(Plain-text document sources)
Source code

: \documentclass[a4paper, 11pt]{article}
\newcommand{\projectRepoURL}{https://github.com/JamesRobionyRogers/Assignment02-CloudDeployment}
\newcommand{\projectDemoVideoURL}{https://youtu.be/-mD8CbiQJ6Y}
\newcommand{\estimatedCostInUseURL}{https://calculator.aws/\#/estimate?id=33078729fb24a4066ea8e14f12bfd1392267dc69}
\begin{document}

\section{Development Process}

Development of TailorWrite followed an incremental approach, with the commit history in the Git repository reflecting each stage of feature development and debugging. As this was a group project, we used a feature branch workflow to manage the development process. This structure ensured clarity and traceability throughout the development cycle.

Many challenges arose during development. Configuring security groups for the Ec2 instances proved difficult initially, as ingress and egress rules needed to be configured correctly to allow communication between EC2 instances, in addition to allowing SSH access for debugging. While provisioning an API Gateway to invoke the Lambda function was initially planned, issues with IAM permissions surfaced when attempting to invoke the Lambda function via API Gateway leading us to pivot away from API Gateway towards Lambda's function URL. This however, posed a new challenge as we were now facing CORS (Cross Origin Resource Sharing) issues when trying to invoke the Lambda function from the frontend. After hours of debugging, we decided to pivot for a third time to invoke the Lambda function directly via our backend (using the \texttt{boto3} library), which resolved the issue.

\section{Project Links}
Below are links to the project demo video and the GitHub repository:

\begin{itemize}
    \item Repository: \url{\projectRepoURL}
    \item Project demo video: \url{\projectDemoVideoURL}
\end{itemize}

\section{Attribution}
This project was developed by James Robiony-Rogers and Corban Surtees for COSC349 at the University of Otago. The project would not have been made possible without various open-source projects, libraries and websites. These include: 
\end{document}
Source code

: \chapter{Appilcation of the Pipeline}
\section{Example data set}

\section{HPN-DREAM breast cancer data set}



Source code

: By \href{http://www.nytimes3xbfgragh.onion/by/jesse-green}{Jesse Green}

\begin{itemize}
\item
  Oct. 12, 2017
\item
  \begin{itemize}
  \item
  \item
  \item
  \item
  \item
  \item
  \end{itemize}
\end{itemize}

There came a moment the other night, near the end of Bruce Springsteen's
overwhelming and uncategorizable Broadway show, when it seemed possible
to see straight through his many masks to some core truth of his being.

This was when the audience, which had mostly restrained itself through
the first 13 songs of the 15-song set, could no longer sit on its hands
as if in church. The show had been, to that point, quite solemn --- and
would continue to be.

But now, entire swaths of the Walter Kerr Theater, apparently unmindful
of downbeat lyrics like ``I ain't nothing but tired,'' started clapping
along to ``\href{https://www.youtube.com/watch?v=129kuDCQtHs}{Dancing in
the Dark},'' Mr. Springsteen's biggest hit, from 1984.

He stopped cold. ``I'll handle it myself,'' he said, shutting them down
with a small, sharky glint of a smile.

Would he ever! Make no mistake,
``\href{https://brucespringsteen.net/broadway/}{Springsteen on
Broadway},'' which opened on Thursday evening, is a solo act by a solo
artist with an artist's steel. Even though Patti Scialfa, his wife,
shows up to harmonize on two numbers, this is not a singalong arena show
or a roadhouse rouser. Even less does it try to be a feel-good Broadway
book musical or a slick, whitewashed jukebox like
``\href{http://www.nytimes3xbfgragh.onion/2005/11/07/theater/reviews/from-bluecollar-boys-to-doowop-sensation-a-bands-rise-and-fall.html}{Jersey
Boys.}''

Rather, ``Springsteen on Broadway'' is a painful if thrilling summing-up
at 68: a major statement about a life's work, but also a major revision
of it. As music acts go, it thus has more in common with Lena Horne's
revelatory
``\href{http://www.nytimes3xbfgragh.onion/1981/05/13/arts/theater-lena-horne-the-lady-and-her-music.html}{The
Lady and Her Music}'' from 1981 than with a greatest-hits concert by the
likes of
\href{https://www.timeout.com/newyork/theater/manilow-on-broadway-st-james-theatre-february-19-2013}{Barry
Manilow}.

◆ Work to complete ◆
Every entry, written out exactly, is what the response should contain.

◆ Answer to this task ◆
Source code

: \documentclass[a4paper, 11pt]{article}
\newcommand{\projectRepoURL}{https://github.com/JamesRobionyRogers/Assignment02-CloudDeployment}
\newcommand{\projectDemoVideoURL}{https://youtu.be/-mD8CbiQJ6Y}
\newcommand{\estimatedCostInUseURL}{https://calculator.aws/\#/estimate?id=33078729fb24a4066ea8e14f12bfd1392267dc69}
\begin{document}

\section{Development Process}

Development of TailorWrite followed an incremental approach, with the commit history in the Git repository reflecting each stage of feature development and debugging. As this was a group project, we used a feature branch workflow to manage the development process. This structure ensured clarity and traceability throughout the development cycle.

Many challenges arose during development. Configuring security groups for the Ec2 instances proved difficult initially, as ingress and egress rules needed to be configured correctly to allow communication between EC2 instances, in addition to allowing SSH access for debugging. While provisioning an API Gateway to invoke the Lambda function was initially planned, issues with IAM permissions surfaced when attempting to invoke the Lambda function via API Gateway leading us to pivot away from API Gateway towards Lambda's function URL. This however, posed a new challenge as we were now facing CORS (Cross Origin Resource Sharing) issues when trying to invoke the Lambda function from the frontend. After hours of debugging, we decided to pivot for a third time to invoke the Lambda function directly via our backend (using the \texttt{boto3} library), which resolved the issue.

\section{Project Links}
Below are links to the project demo video and the GitHub repository:

\begin{itemize}
    \item Repository: \url{\projectRepoURL}
    \item Project demo video: \url{\projectDemoVideoURL}
\end{itemize}

\section{Attribution}
This project was developed by James Robiony-Rogers and Corban Surtees for COSC349 at the University of Otago. The project would not have been made possible without various open-source projects, libraries and websites. These include: 
\end{document}
Source code

: \chapter{Appilcation of the Pipeline}
\section{Example data set}

\section{HPN-DREAM breast cancer data set}



Source code

: By \href{http://www.nytimes3xbfgragh.onion/by/jesse-green}{Jesse Green}

\begin{itemize}
\item
  Oct. 12, 2017
\item
  \begin{itemize}
  \item
  \item
  \item
  \item
  \item
  \item
  \end{itemize}
\end{itemize}

There came a moment the other night, near the end of Bruce Springsteen's
overwhelming and uncategorizable Broadway show, when it seemed possible
to see straight through his many masks to some core truth of his being.

This was when the audience, which had mostly restrained itself through
the first 13 songs of the 15-song set, could no longer sit on its hands
as if in church. The show had been, to that point, quite solemn --- and
would continue to be.

But now, entire swaths of the Walter Kerr Theater, apparently unmindful
of downbeat lyrics like ``I ain't nothing but tired,'' started clapping
along to ``\href{https://www.youtube.com/watch?v=129kuDCQtHs}{Dancing in
the Dark},'' Mr. Springsteen's biggest hit, from 1984.

He stopped cold. ``I'll handle it myself,'' he said, shutting them down
with a small, sharky glint of a smile.

Would he ever! Make no mistake,
``\href{https://brucespringsteen.net/broadway/}{Springsteen on
Broadway},'' which opened on Thursday evening, is a solo act by a solo
artist with an artist's steel. Even though Patti Scialfa, his wife,
shows up to harmonize on two numbers, this is not a singalong arena show
or a roadhouse rouser. Even less does it try to be a feel-good Broadway
book musical or a slick, whitewashed jukebox like
``\href{http://www.nytimes3xbfgragh.onion/2005/11/07/theater/reviews/from-bluecollar-boys-to-doowop-sensation-a-bands-rise-and-fall.html}{Jersey
Boys.}''

Rather, ``Springsteen on Broadway'' is a painful if thrilling summing-up
at 68: a major statement about a life's work, but also a major revision
of it. As music acts go, it thus has more in common with Lena Horne's
revelatory
``\href{http://www.nytimes3xbfgragh.onion/1981/05/13/arts/theater-lena-horne-the-lady-and-her-music.html}{The
Lady and Her Music}'' from 1981 than with a greatest-hits concert by the
likes of
\href{https://www.timeout.com/newyork/theater/manilow-on-broadway-st-james-theatre-february-19-2013}{Barry
Manilow}.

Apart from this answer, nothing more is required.